┌────────

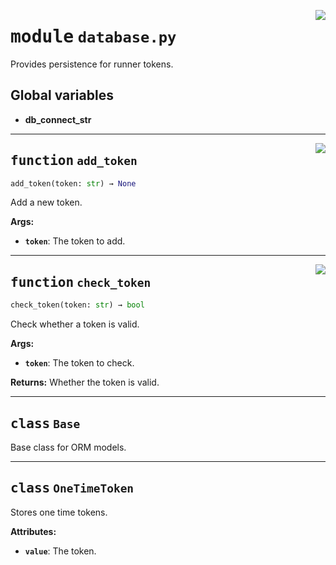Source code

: <!-- markdownlint-disable -->

<a href="../repo_policy_compliance/database.py#L0"><img align="right" style="float:right;" src="https://img.shields.io/badge/-source-cccccc?style=flat-square"></a>

# <kbd>module</kbd> `database.py`
Provides persistence for runner tokens. 

**Global variables**
---------------
- **db_connect_str**

---

<a href="../repo_policy_compliance/database.py#L45"><img align="right" style="float:right;" src="https://img.shields.io/badge/-source-cccccc?style=flat-square"></a>

## <kbd>function</kbd> `add_token`

```python
add_token(token: str) → None
```

Add a new token. 



**Args:**
 
 - <b>`token`</b>:  The token to add. 


---

<a href="../repo_policy_compliance/database.py#L57"><img align="right" style="float:right;" src="https://img.shields.io/badge/-source-cccccc?style=flat-square"></a>

## <kbd>function</kbd> `check_token`

```python
check_token(token: str) → bool
```

Check whether a token is valid. 



**Args:**
 
 - <b>`token`</b>:  The token to check. 



**Returns:**
 Whether the token is valid. 


---

## <kbd>class</kbd> `Base`
Base class for ORM models. 





---

## <kbd>class</kbd> `OneTimeToken`
Stores one time tokens. 



**Attributes:**
 
 - <b>`value`</b>:  The token.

└────────

The reply should consist of the listing restated word for word, with its pictures removed.

Source code

: <!-- markdownlint-disable -->

<a href="../repo_policy_compliance/database.py#L0"><img align="right" style="float:right;" src="https://img.shields.io/badge/-source-cccccc?style=flat-square"></a>

# <kbd>module</kbd> `database.py`
Provides persistence for runner tokens. 

**Global variables**
---------------
- **db_connect_str**

---

<a href="../repo_policy_compliance/database.py#L45"><img align="right" style="float:right;" src="https://img.shields.io/badge/-source-cccccc?style=flat-square"></a>

## <kbd>function</kbd> `add_token`

```python
add_token(token: str) → None
```

Add a new token. 



**Args:**
 
 - <b>`token`</b>:  The token to add. 


---

<a href="../repo_policy_compliance/database.py#L57"><img align="right" style="float:right;" src="https://img.shields.io/badge/-source-cccccc?style=flat-square"></a>

## <kbd>function</kbd> `check_token`

```python
check_token(token: str) → bool
```

Check whether a token is valid. 



**Args:**
 
 - <b>`token`</b>:  The token to check. 



**Returns:**
 Whether the token is valid. 


---

## <kbd>class</kbd> `Base`
Base class for ORM models. 





---

## <kbd>class</kbd> `OneTimeToken`
Stores one time tokens. 



**Attributes:**
 
 - <b>`value`</b>:  The token.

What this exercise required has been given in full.